Прежде всего, он может сказать, что альтруизм и даже смерть за других полезны для общества. Конечно, он имеет в виду смерть одних членов общества ради других. Но почему именно эти, а не иные должны жертвовать жизнью? Призывы к совести, чести или милосердию исключены изначально. Подыскивая довод, обновитель может задуматься о том, почему, собственно, эгоизм считают более разумным, чем альтруизм. Это хорошо. Если под разумом понимать то, что применяют Кай и Тит, развенчивая ценности (берется суждение, основанное в конечном счете на показаниях чувств, и из него выводится другое), если понимать нечто подобное, то ответ прост: эгоизм не разумней альтруизма и не безумней. Никакой выбор нельзя назвать ни рациональным, ни иррациональным. Из суждения о факте нельзя вывести ничего. Из фразы «это спасет людей» ни в коей мере не следует: «Значит, я это сделаю». Тут необходимо промежуточное звено: «Людей спасать нужно». Однако из фразы «Но ты же погибнешь!» тоже не следует: «Значит, этого делать не надо»; подразумевается промежуточное звено: «Мне гибнуть нельзя». Обновитель хочет основать выбор на констатации факта, но, сколько он ни пытайся, это невозможно.
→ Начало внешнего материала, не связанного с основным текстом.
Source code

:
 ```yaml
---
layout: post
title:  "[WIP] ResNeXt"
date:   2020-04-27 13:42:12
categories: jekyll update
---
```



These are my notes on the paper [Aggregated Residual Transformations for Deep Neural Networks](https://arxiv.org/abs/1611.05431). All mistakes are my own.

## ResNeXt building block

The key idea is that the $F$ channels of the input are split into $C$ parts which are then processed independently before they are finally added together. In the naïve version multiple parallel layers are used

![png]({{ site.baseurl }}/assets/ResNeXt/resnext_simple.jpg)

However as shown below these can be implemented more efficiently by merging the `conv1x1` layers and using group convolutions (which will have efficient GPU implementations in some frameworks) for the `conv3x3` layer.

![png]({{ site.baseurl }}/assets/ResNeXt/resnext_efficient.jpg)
Если он это поймет, он, как в былое время, может прибавить к слову «разум» слово «практический» и признать, что, совершенно неизвестно почему, суждения типа «Людей нужно спасать» – не заблуждение, подсказанное чувством, но как бы сама разумность. Может он поступить и иначе – раз и навсегда отказаться от поисков разумной основы. Первого он не сделает, ибо такой «практический разум» (правила, которые люди считают разумным основанием поступка) – то самое «дао», которого он не признает. Скорее он махнет на разум рукой и станет искать другую основу.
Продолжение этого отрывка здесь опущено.